- [What the task requires] Could you retype the entries below exactly, omitting every picture?

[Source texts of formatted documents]
------
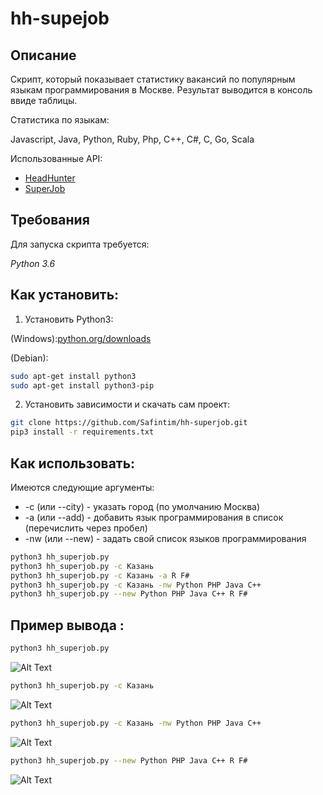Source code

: # hh-supejob

## Описание
Скрипт, который показывает статистику вакансий по популярным языкам программирования в Москве.
 Результат выводится в консоль ввиде таблицы.

Статистика по языкам:

Javascript, Java, Python, Ruby, Php, C++, C#, C, Go, Scala


Использованные API:
* [HeadHunter](https://github.com/hhru/api/blob/master/README.md#headhunter-api)
* [SuperJob](https://api.superjob.ru/)
## Требования

Для запуска скрипта требуется:

*Python 3.6*


## Как установить:

1. Установить Python3:

(Windows):[python.org/downloads](https://www.python.org/downloads/windows/)

(Debian):
```sh
sudo apt-get install python3
sudo apt-get install python3-pip
```
2. Установить зависимости и скачать сам проект:

```sh
git clone https://github.com/Safintim/hh-superjob.git
pip3 install -r requirements.txt
```

## Как использовать: 

Имеются следующие аргументы:
* -c (или --city) - указать город (по умолчанию Москва)
* -a (или --add) - добавить язык программирования в список (перечислить через пробел)
* -nw (или --new) - задать свой список языков программирования

```sh
python3 hh_superjob.py
python3 hh_superjob.py -c Казань
python3 hh_superjob.py -c Казань -a R F#
python3 hh_superjob.py -c Казань -nw Python PHP Java C++
python3 hh_superjob.py --new Python PHP Java C++ R F#
```

## Пример вывода :

```sh
python3 hh_superjob.py
```
![Alt Text](http://ipic.su/img/img7/fs/hh_superjob2.1556540138.png)


```sh
python3 hh_superjob.py -c Казань
```
![Alt Text](http://ipic.su/img/img7/fs/1.1556544929.png)


```sh
python3 hh_superjob.py -c Казань -nw Python PHP Java C++
```
![Alt Text](http://ipic.su/img/img7/fs/2.1556544954.png)


```sh
python3 hh_superjob.py --new Python PHP Java C++ R F#
```
![Alt Text](http://ipic.su/img/img7/fs/3.1556545008.png)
------
- [Response to the exercise]
Source code

: # hh-supejob

## Описание
Скрипт, который показывает статистику вакансий по популярным языкам программирования в Москве.
 Результат выводится в консоль ввиде таблицы.

Статистика по языкам:

Javascript, Java, Python, Ruby, Php, C++, C#, C, Go, Scala


Использованные API:
* [HeadHunter](https://github.com/hhru/api/blob/master/README.md#headhunter-api)
* [SuperJob](https://api.superjob.ru/)
## Требования

Для запуска скрипта требуется:

*Python 3.6*


## Как установить:

1. Установить Python3:

(Windows):[python.org/downloads](https://www.python.org/downloads/windows/)

(Debian):
```sh
sudo apt-get install python3
sudo apt-get install python3-pip
```
2. Установить зависимости и скачать сам проект:

```sh
git clone https://github.com/Safintim/hh-superjob.git
pip3 install -r requirements.txt
```

## Как использовать: 

Имеются следующие аргументы:
* -c (или --city) - указать город (по умолчанию Москва)
* -a (или --add) - добавить язык программирования в список (перечислить через пробел)
* -nw (или --new) - задать свой список языков программирования

```sh
python3 hh_superjob.py
python3 hh_superjob.py -c Казань
python3 hh_superjob.py -c Казань -a R F#
python3 hh_superjob.py -c Казань -nw Python PHP Java C++
python3 hh_superjob.py --new Python PHP Java C++ R F#
```

## Пример вывода :

```sh
python3 hh_superjob.py
```
![Alt Text](http://ipic.su/img/img7/fs/hh_superjob2.1556540138.png)


```sh
python3 hh_superjob.py -c Казань
```
![Alt Text](http://ipic.su/img/img7/fs/1.1556544929.png)


```sh
python3 hh_superjob.py -c Казань -nw Python PHP Java C++
```
![Alt Text](http://ipic.su/img/img7/fs/2.1556544954.png)


```sh
python3 hh_superjob.py --new Python PHP Java C++ R F#
```
![Alt Text](http://ipic.su/img/img7/fs/3.1556545008.png)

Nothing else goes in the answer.